━━━ DATA FOR THIS TASK
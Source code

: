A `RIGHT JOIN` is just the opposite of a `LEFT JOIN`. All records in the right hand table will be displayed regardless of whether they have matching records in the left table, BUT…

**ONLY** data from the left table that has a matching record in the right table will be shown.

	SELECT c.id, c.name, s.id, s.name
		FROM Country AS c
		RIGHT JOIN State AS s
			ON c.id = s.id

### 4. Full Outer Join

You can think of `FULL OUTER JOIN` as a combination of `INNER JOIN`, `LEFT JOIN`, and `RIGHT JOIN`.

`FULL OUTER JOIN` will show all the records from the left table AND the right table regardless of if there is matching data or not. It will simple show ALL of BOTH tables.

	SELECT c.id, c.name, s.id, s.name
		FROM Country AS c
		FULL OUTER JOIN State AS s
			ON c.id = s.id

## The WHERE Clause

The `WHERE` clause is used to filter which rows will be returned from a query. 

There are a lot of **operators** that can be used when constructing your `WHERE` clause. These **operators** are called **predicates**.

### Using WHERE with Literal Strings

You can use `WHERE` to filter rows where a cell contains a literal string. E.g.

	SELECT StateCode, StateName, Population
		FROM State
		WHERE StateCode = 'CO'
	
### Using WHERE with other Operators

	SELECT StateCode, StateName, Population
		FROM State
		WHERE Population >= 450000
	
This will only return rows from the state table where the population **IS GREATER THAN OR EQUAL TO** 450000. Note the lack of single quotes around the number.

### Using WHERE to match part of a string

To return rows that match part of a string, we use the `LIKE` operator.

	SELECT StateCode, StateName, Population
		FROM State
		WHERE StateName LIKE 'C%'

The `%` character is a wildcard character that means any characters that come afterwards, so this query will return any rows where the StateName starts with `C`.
━━━━━━
━━━ DATA FOR THIS TASK
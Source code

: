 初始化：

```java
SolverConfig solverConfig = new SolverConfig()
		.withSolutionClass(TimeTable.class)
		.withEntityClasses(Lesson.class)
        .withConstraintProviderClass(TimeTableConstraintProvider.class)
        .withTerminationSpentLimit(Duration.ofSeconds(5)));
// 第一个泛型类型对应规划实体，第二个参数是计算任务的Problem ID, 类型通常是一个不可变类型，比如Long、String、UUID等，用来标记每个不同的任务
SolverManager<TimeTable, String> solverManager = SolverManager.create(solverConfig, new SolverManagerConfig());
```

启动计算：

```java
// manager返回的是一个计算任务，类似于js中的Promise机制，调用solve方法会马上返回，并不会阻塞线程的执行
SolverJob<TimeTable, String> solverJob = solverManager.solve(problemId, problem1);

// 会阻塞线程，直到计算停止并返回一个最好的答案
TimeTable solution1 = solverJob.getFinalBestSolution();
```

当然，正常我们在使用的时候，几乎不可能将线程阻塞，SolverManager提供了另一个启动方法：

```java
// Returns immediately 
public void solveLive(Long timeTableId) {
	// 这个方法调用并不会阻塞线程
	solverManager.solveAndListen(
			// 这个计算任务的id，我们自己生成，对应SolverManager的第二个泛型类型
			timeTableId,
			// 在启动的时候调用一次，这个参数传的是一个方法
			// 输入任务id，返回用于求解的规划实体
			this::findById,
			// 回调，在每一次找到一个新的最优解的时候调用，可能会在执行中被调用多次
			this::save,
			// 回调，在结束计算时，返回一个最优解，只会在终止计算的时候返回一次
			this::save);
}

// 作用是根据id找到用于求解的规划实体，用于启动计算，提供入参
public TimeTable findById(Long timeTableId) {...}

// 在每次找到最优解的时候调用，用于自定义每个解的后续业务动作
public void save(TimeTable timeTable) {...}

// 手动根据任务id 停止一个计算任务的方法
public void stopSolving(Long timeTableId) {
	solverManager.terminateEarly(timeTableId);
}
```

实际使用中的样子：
━━━━━━
INSTRUCTIONS TO FOLLOW:
Within the material above, output exactly the lines from the one with "This will only" through the one with "character is a", end lines included, and nothing besides.

RESULT:
This will only return rows from the state table where the population **IS GREATER THAN OR EQUAL TO** 450000. Note the lack of single quotes around the number.

### Using WHERE to match part of a string

To return rows that match part of a string, we use the `LIKE` operator.

	SELECT StateCode, StateName, Population
		FROM State
		WHERE StateName LIKE 'C%'

The `%` character is a wildcard character that means any characters that come afterwards, so this query will return any rows where the StateName starts with `C`.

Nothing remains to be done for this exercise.